Mr. Dobbs joined CNN in 1980, back when a 24-hour cable news channel was Ted Turner’s brainchild. In 1995, he launched CNNfn and became president of the division. He hosted Moneyline, which garnered the highest ad rates and became the most profitable business program on the air. Twice during this rise, Mr. Dobbs had reportedly been passed over for the CNN presidency, and on numerous occasions he threatened to walk away. In 1999, the private battles went public: During a Moneyline broadcast, Mr. Dobbs voiced his objections to then-CNN president Rick Kaplan’s decision to cut to Littleton, Colo., where President Bill Clinton was speaking at a memorial for the Columbine High School massacre. Mr. Dobbs opposed the direction on the air, saying, “CNN president Rick Kaplan wants us to return to Littleton.”

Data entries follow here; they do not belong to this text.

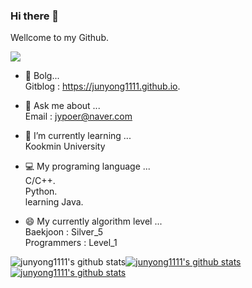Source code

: ### Hi there 👋
Wellcome to my Github.  

 <a href="https://junyong1111.github.io/" target="_blank"><img src="https://img.shields.io/badge/Gitblog-22222?style=flat-square&logo=&logoColor=white"/></a>

- 🐣 Bolg...  
 Gitblog : https://junyong1111.github.io.  


- 💬 Ask me about ...  
 Email : jypoer@naver.com  

- 🌱 I’m currently learning ...  
 Kookmin University
 - 💻 My programing language ...  
  C/C++.  
  Python.  
  learning Java.
  
 - 😄 My currently algorithm level ...  
  Baekjoon : Silver_5  
  Programmers : Level_1   
 <!--![Anurag's GitHub stats](https://github-readme-stats.vercel.app/api?username=anuraghazra&show_icons=true&theme=radical) -->
![junyong1111's github stats](https://github-readme-stats.vercel.app/api?username=junyong1111&show_icons=true&theme=radical)[![junyong1111's github stats](https://github-readme-stats.vercel.app/api/top-langs/?username=junyong1111&show_icons=true&hide_border=true&title_color=004386&icon_color=004386&layout=compact)](https://github.com/junyong1111)
[![junyong1111's github stats](https://github-readme-stats.vercel.app/api/junyong1111?username=junyong1111)](https://github.com/junyong1111/github-readme-stats)

<!--
**junyong1111/junyong1111** is a ✨ _special_ ✨ repository because its `README.md` (this file) appears on your GitHub profile.

Here are some ideas to get you started:
커밋스테이트 방법

![본인ID's github stats](https://github-readme-stats.vercel.app/api?username=본인ID&show_icons=true)
[![본인ID's github stats](https://github-readme-stats.vercel.app/api/top-langs/?username=본인ID&show_icons=true&hide_border=true&title_color=004386&icon_color=004386&layout=compact)](https://github.com/본인ID)

링크뱃지 만들기
https://simpleicons.org/?q=git
https://pgmjun.tistory.com/21


- 🔭 I’m currently working on ...
- 🌱 I’m currently learning ...
- 👯 I’m looking to collaborate on ...
- 🤔 I’m looking for help with ...
- 💬 Ask me about ...
- 📫 How to reach me: ...
- 😄 Pronouns: ...
- ⚡ Fun fact: ...
-->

Several weeks later, after tussling with senior management over the terms of his investment in a nascent Web site called Space.com, Mr. Dobbs quit CNN-and his $1 million salary-for an Internet start-up about rockets and asteroids.

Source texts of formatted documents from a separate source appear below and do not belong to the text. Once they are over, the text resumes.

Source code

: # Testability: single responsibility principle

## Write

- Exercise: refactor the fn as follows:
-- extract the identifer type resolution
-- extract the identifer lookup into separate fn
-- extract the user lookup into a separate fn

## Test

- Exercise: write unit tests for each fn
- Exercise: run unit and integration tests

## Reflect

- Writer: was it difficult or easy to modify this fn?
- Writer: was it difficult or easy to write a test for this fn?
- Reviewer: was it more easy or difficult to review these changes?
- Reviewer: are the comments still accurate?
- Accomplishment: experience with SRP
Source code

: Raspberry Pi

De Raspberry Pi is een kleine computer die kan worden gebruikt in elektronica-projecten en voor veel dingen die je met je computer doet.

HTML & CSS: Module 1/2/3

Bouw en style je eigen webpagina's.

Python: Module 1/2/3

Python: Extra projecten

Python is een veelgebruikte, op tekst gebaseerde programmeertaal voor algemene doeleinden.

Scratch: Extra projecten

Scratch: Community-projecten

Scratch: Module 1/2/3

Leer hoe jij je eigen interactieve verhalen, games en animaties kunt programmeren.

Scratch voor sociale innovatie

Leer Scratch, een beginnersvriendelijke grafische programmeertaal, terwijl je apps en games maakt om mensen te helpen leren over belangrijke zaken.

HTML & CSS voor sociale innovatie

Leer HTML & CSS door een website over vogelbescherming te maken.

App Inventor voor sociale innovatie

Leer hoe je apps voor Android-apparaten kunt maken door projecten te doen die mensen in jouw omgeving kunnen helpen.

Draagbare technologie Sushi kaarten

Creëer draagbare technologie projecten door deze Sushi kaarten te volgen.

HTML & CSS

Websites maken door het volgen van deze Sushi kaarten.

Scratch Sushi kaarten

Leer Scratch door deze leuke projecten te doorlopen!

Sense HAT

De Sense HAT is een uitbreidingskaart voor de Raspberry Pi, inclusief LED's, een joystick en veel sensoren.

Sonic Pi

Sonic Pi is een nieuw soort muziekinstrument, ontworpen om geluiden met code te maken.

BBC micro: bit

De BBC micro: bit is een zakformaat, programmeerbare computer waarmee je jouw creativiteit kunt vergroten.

“It was no longer fun for me to fight with management. When it was no longer fun, I decided to leave,” Mr. Dobbs said, looking up at a model of the space shuttle perched on his desk. “I’ve always believed if one has a disagreement with management, one has an obligation to come to terms with it or walk away from it. I chose to walk away.”
But Mr. Dobbs returned to CNN in 2001, and he hasn’t lost his taste for stirring up trouble. Following Sept. 11, he called the war on terrorism a war on radical Islamists. In 2002, during the Enron conflagration, he opposed the indictment of the accounting firm Arthur Andersen, even after it was revealed that Andersen was an auditor of his Internet company, Space Holdings Inc. And in his new book, when Mr. Dobbs lists the hundreds of companies that have sent American jobs to other countries, Time Warner, CNN’s parent company, is squarely on the list.
“Time Warner was one of the first we put on,” he said. “First the producers said, ‘Are you sure you want to do this?’ And I said, ‘Absolutely.’ Because AOL outsources jobs, call centers-that sort of thing.”
CNN executives remain outwardly supportive of Mr. Dobbs’ vocal opposition to outsourcing.
All this comes at a time of transition for the program. Last month, executive producer Bill Dorman left CNN to head Bloomberg’s Asia operations, and the network has yet to fill his position.
Still, no matter what his doubters say, Mr. Dobbs’ rapid political transformation might be a return to his roots, of sorts. He grew up in rural Texas and Idaho; his father worked as a propane distributor and his mother was a bookkeeper. Throughout his childhood, Mr. Dobbs worked on farms and ranches.
“I’ve never been able to rationalize a social structure that does not honor work in any form,” he said. “I was always told to honor hard work, no matter what. That’s a value structure that has dissipated, perhaps, over time. I’m not sure what we honor now as a society, other than C.E.O.’s and senior management who make extraordinary sums of money not necessarily related to performance.
“We are desperate in this country for a countervailing power to that of corporate America politically,” he said. “If you’re not willing to protect the American middle class in the values that make the American dream possible, you’re not going to get my vote. And I don’t care what your party says.”